▶ _What is needed_
Print each entry verbatim.

(Stored data)
-- Opening Marker --
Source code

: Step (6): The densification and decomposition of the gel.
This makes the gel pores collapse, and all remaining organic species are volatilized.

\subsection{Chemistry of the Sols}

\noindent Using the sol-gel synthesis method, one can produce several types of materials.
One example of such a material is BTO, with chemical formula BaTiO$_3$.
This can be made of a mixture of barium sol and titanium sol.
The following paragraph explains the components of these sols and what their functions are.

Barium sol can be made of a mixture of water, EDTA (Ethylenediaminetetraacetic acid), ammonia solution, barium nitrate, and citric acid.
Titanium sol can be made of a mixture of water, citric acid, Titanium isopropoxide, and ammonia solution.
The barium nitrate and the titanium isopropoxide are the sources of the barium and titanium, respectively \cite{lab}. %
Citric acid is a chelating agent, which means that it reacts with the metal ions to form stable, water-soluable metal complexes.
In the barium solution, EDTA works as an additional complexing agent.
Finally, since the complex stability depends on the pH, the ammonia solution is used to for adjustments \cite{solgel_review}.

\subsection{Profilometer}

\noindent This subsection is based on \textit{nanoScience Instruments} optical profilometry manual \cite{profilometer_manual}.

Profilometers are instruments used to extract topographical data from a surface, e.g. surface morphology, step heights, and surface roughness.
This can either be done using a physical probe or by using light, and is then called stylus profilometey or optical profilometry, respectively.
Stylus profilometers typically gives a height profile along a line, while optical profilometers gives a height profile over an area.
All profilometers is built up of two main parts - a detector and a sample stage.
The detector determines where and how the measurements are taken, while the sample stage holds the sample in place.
-- Closing Marker --
▶ _Solution for this problem_
Source code

: Step (6): The densification and decomposition of the gel.
This makes the gel pores collapse, and all remaining organic species are volatilized.

\subsection{Chemistry of the Sols}

\noindent Using the sol-gel synthesis method, one can produce several types of materials.
One example of such a material is BTO, with chemical formula BaTiO$_3$.
This can be made of a mixture of barium sol and titanium sol.
The following paragraph explains the components of these sols and what their functions are.

Barium sol can be made of a mixture of water, EDTA (Ethylenediaminetetraacetic acid), ammonia solution, barium nitrate, and citric acid.
Titanium sol can be made of a mixture of water, citric acid, Titanium isopropoxide, and ammonia solution.
The barium nitrate and the titanium isopropoxide are the sources of the barium and titanium, respectively \cite{lab}. %
Citric acid is a chelating agent, which means that it reacts with the metal ions to form stable, water-soluable metal complexes.
In the barium solution, EDTA works as an additional complexing agent.
Finally, since the complex stability depends on the pH, the ammonia solution is used to for adjustments \cite{solgel_review}.

\subsection{Profilometer}

\noindent This subsection is based on \textit{nanoScience Instruments} optical profilometry manual \cite{profilometer_manual}.

Profilometers are instruments used to extract topographical data from a surface, e.g. surface morphology, step heights, and surface roughness.
This can either be done using a physical probe or by using light, and is then called stylus profilometey or optical profilometry, respectively.
Stylus profilometers typically gives a height profile along a line, while optical profilometers gives a height profile over an area.
All profilometers is built up of two main parts - a detector and a sample stage.
The detector determines where and how the measurements are taken, while the sample stage holds the sample in place.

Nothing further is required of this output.